[Document images with source code]
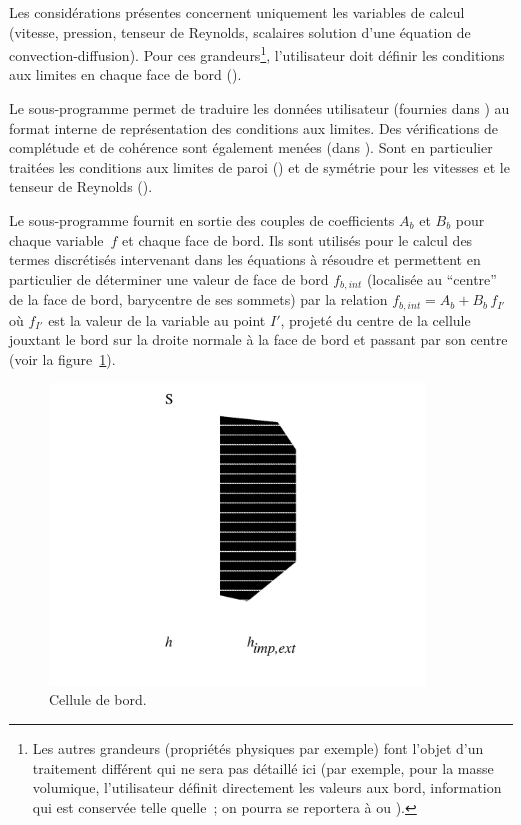Les consid\'erations pr\'esentes concernent uniquement les variables de calcul 
(vitesse, pression, tenseur de Reynolds, scalaires solution d'une \'equation 
de convection-diffusion). Pour ces grandeurs\footnote{
Les autres grandeurs 
(propri\'et\'es physiques par
exemple) font l'objet d'un traitement diff\'erent qui ne sera pas d\'etaill\'e
ici (par exemple, pour la masse volumique, l'utilisateur d\'efinit directement 
les valeurs aux bord, information qui est conserv\'ee telle quelle~; on pourra 
se reportera \`a  ou ).
}, 
l'utilisateur doit d\'efinir
les conditions aux limites en chaque face de bord (). 
  

Le sous-programme  permet de traduire les donn\'ees utilisateur
(fournies dans ) au format interne de repr\'esentation des conditions
aux limites. Des v\'erifications de compl\'etude et de coh\'erence sont
\'egalement men\'ees (dans ). Sont en particulier trait\'ees les conditions aux limites
de paroi () 
et de sym\'etrie pour les vitesses et le tenseur de Reynolds (). 

Le sous-programme  fournit en sortie des couples de coefficients 
$A_b$ et $B_b$ 
pour chaque variable~$f$ et chaque face  de bord. Ils sont utilis\'es pour le calcul des
termes discr\'etis\'es intervenant dans les \'equations \`a r\'esoudre et
permettent en particulier de d\'eterminer une valeur de face
de bord $f_{b,int}$ (localis\'ee au ``centre'' de la face de bord, 
barycentre de ses sommets) par la
relation $f_{b,int} = A_b+B_b\,f_{I'}$ o\`u $f_{I'}$ est la valeur de 
la variable au point
$I'$, projet\'e du centre de la cellule jouxtant le bord sur la droite 
normale \`a 
la face de bord et passant par son centre 
(voir la figure~\ref{Base_Condli_fig_flux_condli}). 

\begin{figure}[h]
\centerline{\includegraphics[height=8cm]{../Base/Condli/Images/fluxbord.pdf}}
\caption{\label{Base_Condli_fig_flux_condli}Cellule de bord.}
\end{figure}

YOUR ASSIGNMENT: Whenever a line holds a picture, print that line without the picture. All other data must be output exactly.

COMPLETED EXERCISE:
Les consid\'erations pr\'esentes concernent uniquement les variables de calcul 
(vitesse, pression, tenseur de Reynolds, scalaires solution d'une \'equation 
de convection-diffusion). Pour ces grandeurs\footnote{
Les autres grandeurs 
(propri\'et\'es physiques par
exemple) font l'objet d'un traitement diff\'erent qui ne sera pas d\'etaill\'e
ici (par exemple, pour la masse volumique, l'utilisateur d\'efinit directement 
les valeurs aux bord, information qui est conserv\'ee telle quelle~; on pourra 
se reportera \`a  ou ).
}, 
l'utilisateur doit d\'efinir
les conditions aux limites en chaque face de bord (). 
  

Le sous-programme  permet de traduire les donn\'ees utilisateur
(fournies dans ) au format interne de repr\'esentation des conditions
aux limites. Des v\'erifications de compl\'etude et de coh\'erence sont
\'egalement men\'ees (dans ). Sont en particulier trait\'ees les conditions aux limites
de paroi () 
et de sym\'etrie pour les vitesses et le tenseur de Reynolds (). 

Le sous-programme  fournit en sortie des couples de coefficients 
$A_b$ et $B_b$ 
pour chaque variable~$f$ et chaque face  de bord. Ils sont utilis\'es pour le calcul des
termes discr\'etis\'es intervenant dans les \'equations \`a r\'esoudre et
permettent en particulier de d\'eterminer une valeur de face
de bord $f_{b,int}$ (localis\'ee au ``centre'' de la face de bord, 
barycentre de ses sommets) par la
relation $f_{b,int} = A_b+B_b\,f_{I'}$ o\`u $f_{I'}$ est la valeur de 
la variable au point
$I'$, projet\'e du centre de la cellule jouxtant le bord sur la droite 
normale \`a 
la face de bord et passant par son centre 
(voir la figure~\ref{Base_Condli_fig_flux_condli}). 

\begin{figure}[h]
\centerline{\includegraphics[height=8cm]{../Base/Condli/Images/fluxbord.pdf}}
\caption{\label{Base_Condli_fig_flux_condli}Cellule de bord.}
\end{figure}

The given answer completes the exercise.